After Epoch 20 the model has not been getting saved, which means it is not getting improved significantly, thus I've killed the script.

INFO:__main__:Epoch 20 completed
INFO:__main__:loss_train : 0.5567932317672534
INFO:__main__:loss_val : 0.8666584216157698
INFO:__main__:acc_train : 0.8321430328473737 / topk_acc_train : {1: 0.8321430328473737, 5: 0.9750856852359009}
INFO:__main__:acc_val : 0.7886110932579214 / topk_acc_val : {1: 0.7886110932579214, 5: 0.9534353107526191} / avgk_acc_val : {1: 0.7954881419114339, 5: 0.9706279323864001}

Finally we are able to convert a .pt file to a CoreML model file, which can be embedded into iOS app.

ahhh ! I'm so frustrated. I just tested the model , it does not recognize simple things like basil leaves, because it's not in our training dataset.
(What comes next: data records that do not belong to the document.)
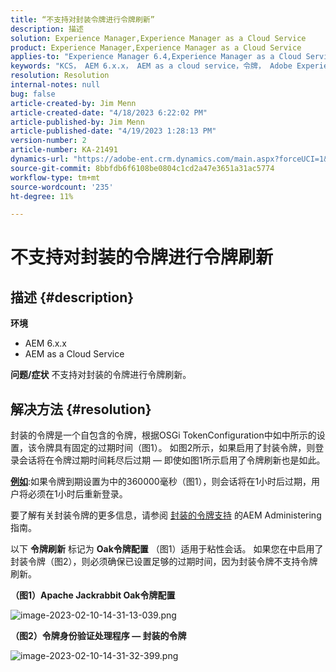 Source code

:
 ```yaml
---
title: “不支持对封装令牌进行令牌刷新”
description: 描述
solution: Experience Manager,Experience Manager as a Cloud Service
product: Experience Manager,Experience Manager as a Cloud Service
applies-to: "Experience Manager 6.4,Experience Manager as a Cloud Service,Experience Manager 6.5"
keywords: "KCS， AEM 6.x.x， AEM as a cloud service，令牌， Adobe Experience Manager，常见问题解答，封装令牌， 6.4, 6.5,Experience Manageras a Cloud Service"
resolution: Resolution
internal-notes: null
bug: false
article-created-by: Jim Menn
article-created-date: "4/18/2023 6:22:02 PM"
article-published-by: Jim Menn
article-published-date: "4/19/2023 1:28:13 PM"
version-number: 2
article-number: KA-21491
dynamics-url: "https://adobe-ent.crm.dynamics.com/main.aspx?forceUCI=1&pagetype=entityrecord&etn=knowledgearticle&id=80adeee5-15de-ed11-a7c7-6045bd006b3d"
source-git-commit: 8bbfdb6f6108be0804c1cd2a47e3651a31ac5774
workflow-type: tm+mt
source-wordcount: '235'
ht-degree: 11%

---
```


# 不支持对封装的令牌进行令牌刷新

## 描述 {#description}

<b>环境</b>
- AEM 6.x.x
- AEM as a Cloud Service



<b>问题/症状</b>
不支持对封装的令牌进行令牌刷新。




## 解决方法 {#resolution}


封装的令牌是一个自包含的令牌，根据OSGi TokenConfiguration中如中所示的设置，该令牌具有固定的过期时间（图1）。
如图2所示，如果启用了封装令牌，则登录会话将在令牌过期时间耗尽后过期 — 即使如图1所示启用了令牌刷新也是如此。

<u><b>例如</b></u>:如果令牌到期设置为中的360000毫秒（图1），则会话将在1小时后过期，用户将必须在1小时后重新登录。

要了解有关封装令牌的更多信息，请参阅 [封装的令牌支持](https://experienceleague.adobe.com/docs/experience-manager-64/administering/security/encapsulated-token.html) 的AEM Administering指南。

以下 <b>令牌刷新</b> 标记为 <b>Oak令牌配置</b> （图1）适用于粘性会话。
如果您在中启用了封装令牌（图2），则必须确保已设置足够的过期时间，因为封装令牌不支持令牌刷新。



<b>（图1）Apache Jackrabbit Oak令牌配置</b>

![image-2023-02-10-14-31-13-039.png](https://jira.corp.adobe.com/secure/attachment/9633655/image-2023-02-10-14-31-13-039.png)

<b>（图2）令牌身份验证处理程序 — 封装的令牌</b>



![image-2023-02-10-14-31-32-399.png](https://jira.corp.adobe.com/secure/attachment/9633654/image-2023-02-10-14-31-32-399.png)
So we spent 30 hrs training and out of 300K images do not include basic plants/leaves we use in American cuisine.

09.04.2024

Pytorch

Goal of this exercise is for us to learn enough about pytorch to use existing models or finetune them on our dataset.

Resources: pytorch tutorial

In layman terms, for example,if we have 2 features age and income, we can predict whether a person can buy a car or not. This is called decision tree, there are weights, in this case age greather than 30 and income greater than 50k.

If age > 30:
    If income > 50k:
        Predict "Buy"
    Else:
        Predict "Don't Buy"
Else:
    Predict "Don't Buy"

For Image Data:

Convolutional Neural Networks (CNNs): These models apply filters (using weights) to extract patterns like edges, textures, and shapes from images.
Generative Adversarial Networks (GANs): These are used for generating images (like in MidJourney) and use weights to optimize a generator and discriminator model in tandem. Weights? Yes, CNNs and GANs are weight-based models. These models are highly successful in handling the complex spatial relationships in images.

We can use ResNet18 to classify images. We need to fintune this model on our dataset.

09.01.2024

Research

Today I'll be reading about the PlantNet dataset and how to train a model on AWS.

As part of my learning on ML I'm reading up kaggle ML course understanding basic concepts

How to use a model to predict?

This seems pretty simple.

You read the dataset.
Determine the features , in this example ['Rooms', 'Bathroom', 'Landsize', 'Lattitude', 'Longtitude']
use sklearn to predict the price.

Now what I understood is sklearn is ideal for sturctured data, such as tabular data.

For our use case, we have a dataset of images. So we need a deep learning libraries like pytorch or tensorflow. Pytorch is somewhat beginner friendly, so let us start with that and understand the basics.